Adding the tertiary mixture into a reaction kettle, fumigating the tertiary mixture by using steam of mixed solution, wherein the steam of the mixed solution is generated under saturated steam pressure, drying at 40-45 ℃ after fumigating is finished to obtain dry sand, and adding water into the dry sand and uniformly mixing to obtain the thermal insulation mortar for the wall of the greenhouse;

in the post-treatment, the mixed solution is a mixed solution of absolute ethyl alcohol and dichloromethane, wherein the weight ratio of the absolute ethyl alcohol to the dichloromethane is 1: 2-3;

in the post-treatment, the weight ratio of the mixture obtained in the third step to the mixed solution is 10: 1-1.2;

in the post-treatment, the weight ratio of the dry sand to the water is 100: 40-45.

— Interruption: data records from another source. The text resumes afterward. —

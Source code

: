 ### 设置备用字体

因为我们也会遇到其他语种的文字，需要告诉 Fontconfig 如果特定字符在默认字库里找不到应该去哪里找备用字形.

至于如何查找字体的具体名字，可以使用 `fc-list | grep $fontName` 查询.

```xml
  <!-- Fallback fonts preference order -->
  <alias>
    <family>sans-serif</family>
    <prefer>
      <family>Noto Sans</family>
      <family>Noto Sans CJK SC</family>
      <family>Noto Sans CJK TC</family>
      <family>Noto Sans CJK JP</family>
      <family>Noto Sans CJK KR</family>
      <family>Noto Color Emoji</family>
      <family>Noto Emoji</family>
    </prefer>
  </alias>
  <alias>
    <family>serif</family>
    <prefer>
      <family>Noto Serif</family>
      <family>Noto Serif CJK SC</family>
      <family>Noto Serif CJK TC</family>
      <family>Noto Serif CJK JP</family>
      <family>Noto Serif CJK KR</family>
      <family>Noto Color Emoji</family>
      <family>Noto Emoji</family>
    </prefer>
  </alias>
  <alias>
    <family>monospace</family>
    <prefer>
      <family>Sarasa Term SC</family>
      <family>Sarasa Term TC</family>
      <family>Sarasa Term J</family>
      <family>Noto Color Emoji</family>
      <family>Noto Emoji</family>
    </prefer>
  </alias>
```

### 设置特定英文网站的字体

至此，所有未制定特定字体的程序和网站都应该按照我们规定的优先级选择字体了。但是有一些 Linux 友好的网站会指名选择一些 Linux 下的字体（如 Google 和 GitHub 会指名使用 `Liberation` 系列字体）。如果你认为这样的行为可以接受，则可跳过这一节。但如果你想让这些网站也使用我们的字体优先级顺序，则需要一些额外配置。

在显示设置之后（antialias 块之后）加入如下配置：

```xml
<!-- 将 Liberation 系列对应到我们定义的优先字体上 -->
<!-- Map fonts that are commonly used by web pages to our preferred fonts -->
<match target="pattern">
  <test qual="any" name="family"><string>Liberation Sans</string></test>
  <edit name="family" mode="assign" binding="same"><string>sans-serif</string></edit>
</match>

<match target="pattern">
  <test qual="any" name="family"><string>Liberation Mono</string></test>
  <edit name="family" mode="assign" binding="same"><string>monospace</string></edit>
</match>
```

2. The method for preparing phase-change thermal mortar for greenhouse walls according to claim 1, wherein in the first mixing, the density of the high-density polyethylene in the preparation of the microcapsule phase-change material is 0.941 to 0.960g/cm³。

3. The preparation method of the phase-change thermal mortar for greenhouse walls as claimed in claim 1, wherein the particle size of the nano boron nitride in the secondary mixing is 200-400 nm.

4. The method for preparing the phase-change thermal mortar for greenhouse walls according to claim 1, wherein in the third mixing, the ordinary portland cement is p.o42.5 portland cement.

5. Phase change thermal insulation mortar for greenhouse walls, which is characterized by being prepared by the preparation method of the phase change thermal insulation mortar for greenhouse walls as claimed in any one of claims 1 to 4.